Persaingan bisnis yang terjadi antara ritel modern dan ritel tradisional (Studi kasus Alfamart dan Indomart dengan toko-toko kecil di sekitar Desa Sido Mukti Gedung Aji Baru Tulang Bawang) C.
PENUTUP
Saran
Menurutnya, keberadaan Alfamart dan Indomaret tidak akan mempengaruhi omsetnya dalam berdagang, karena tidak hanya cukup jauh dari Alfamart dan Indomaret dengan pelayanan yang baik, tetapi juga akan memuaskan pelanggannya agar tetap setia dan terus membeli. tokonya. Menurut Ibu Sukinah, salah satu pemilik toko kecil mengatakan, kehadiran Alfamart dan Indomaret yang berdiri di tengah toko kecil tersebut tidak mempengaruhi penjualan yang didapatnya setiap hari.
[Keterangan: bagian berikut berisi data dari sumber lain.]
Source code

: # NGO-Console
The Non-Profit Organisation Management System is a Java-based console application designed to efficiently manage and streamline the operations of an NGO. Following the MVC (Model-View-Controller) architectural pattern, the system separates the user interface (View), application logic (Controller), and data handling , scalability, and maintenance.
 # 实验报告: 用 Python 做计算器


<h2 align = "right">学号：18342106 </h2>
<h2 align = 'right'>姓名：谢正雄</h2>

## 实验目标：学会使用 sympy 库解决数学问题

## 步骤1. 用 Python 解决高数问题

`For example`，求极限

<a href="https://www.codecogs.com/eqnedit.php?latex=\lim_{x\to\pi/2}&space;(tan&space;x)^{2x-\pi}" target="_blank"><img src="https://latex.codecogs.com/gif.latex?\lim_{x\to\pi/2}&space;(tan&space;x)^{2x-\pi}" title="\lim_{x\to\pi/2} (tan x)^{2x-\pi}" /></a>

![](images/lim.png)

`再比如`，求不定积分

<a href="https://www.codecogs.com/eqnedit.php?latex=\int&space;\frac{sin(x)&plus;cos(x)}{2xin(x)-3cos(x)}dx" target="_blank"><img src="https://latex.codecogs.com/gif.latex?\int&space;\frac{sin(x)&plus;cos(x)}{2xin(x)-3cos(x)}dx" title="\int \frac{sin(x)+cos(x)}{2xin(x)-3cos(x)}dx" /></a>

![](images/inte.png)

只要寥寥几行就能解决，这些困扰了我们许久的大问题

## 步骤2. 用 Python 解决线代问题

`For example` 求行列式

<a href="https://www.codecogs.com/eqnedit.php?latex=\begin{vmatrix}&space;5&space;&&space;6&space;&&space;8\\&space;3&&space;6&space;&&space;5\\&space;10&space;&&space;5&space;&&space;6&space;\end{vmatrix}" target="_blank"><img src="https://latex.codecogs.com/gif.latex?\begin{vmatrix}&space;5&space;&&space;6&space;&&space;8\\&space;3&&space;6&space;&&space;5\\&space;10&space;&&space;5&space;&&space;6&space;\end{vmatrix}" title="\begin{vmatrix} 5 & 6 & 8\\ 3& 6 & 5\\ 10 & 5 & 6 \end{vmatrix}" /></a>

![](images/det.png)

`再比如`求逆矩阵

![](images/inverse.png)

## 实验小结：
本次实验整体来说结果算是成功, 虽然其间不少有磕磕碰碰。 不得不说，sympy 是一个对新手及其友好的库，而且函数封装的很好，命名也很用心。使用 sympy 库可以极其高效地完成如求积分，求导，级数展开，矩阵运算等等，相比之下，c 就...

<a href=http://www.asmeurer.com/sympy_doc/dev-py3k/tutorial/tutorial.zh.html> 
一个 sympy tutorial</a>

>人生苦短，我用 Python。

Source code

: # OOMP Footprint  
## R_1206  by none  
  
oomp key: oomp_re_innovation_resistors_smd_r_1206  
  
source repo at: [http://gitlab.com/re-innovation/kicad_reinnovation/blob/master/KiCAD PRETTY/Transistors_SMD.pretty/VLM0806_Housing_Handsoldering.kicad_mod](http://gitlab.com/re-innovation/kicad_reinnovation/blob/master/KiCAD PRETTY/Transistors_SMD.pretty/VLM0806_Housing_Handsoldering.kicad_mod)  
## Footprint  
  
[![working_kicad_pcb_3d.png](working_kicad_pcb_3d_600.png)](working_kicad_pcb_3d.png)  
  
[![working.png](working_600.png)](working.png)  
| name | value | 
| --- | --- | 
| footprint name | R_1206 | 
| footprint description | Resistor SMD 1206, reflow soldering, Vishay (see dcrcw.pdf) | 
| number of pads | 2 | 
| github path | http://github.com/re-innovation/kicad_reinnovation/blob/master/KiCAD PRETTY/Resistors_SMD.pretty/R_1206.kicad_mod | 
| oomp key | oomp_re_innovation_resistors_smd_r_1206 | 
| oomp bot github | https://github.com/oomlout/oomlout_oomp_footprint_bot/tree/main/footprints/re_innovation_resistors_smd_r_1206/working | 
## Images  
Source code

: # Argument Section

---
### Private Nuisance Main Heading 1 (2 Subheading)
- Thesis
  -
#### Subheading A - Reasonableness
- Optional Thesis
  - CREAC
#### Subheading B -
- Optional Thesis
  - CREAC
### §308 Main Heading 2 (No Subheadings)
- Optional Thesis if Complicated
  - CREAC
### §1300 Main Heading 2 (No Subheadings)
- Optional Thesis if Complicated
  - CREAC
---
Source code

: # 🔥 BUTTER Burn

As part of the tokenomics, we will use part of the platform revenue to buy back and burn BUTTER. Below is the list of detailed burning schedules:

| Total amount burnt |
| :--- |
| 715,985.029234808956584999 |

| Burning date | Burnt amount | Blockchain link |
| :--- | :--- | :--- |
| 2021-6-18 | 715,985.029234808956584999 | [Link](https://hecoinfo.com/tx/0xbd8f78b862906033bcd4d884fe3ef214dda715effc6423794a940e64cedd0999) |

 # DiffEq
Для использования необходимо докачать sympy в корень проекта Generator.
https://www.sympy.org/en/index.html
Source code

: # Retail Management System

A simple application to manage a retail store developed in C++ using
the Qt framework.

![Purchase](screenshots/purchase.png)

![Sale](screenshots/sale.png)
Meski masih ada masyarakat yang datang untuk berbelanja di toko-toko kecil, namun belum seramai sebelum adanya Alfamart dan Indomaret sehingga toko-toko kecil pun sepi.
Namun sekali lagi, dengan modal yang terbatas, toko-toko kecil tidak bisa bersaing dengan Alfamart dan Indomaret dalam hal ruang atau bangunan karena tempat yang disediakan Alfamart dan Indomaret lebih bersih, luas dan nyaman serta dilengkapi dengan berbagai fasilitas seperti AC, ATM, keranjang belanja. , pembayaran nontunai, dan lain-lain. Jenis produk yang dijual di minimarket dan toko kecil sebagian besar sama, namun jenis barang yang dijual di Alfamart dan Indomaret lebih banyak dibandingkan produk di toko kecil. Kualitas produk Alfamart dan Indomaret jelas lebih berkualitas karena sebelum dipasarkan terlebih dahulu disortir dan diseleksi.
Studi Kasus Alfamart dan Indomart pada Pedagang Kecil di Sekitar Desa Sido Mukti Gedung Aji Baru Tulang Bawang). Persaingan bisnis yang terjadi antara ritel modern dan tradisional (Studi kasus Alfamart dan Indomart dengan toko-toko kecil di sekitar desa Sido Mukti, gedung Aji Baru, Tulang Bawang) C. PERSAINGAN USAHA ANTARA KEMASAN MODERN DAN RITEL TRADISIONAL. Bagaimana upaya toko-toko kecil untuk mengatasi dan mempertahankan usahanya dalam persaingan bisnis dengan ritel modern?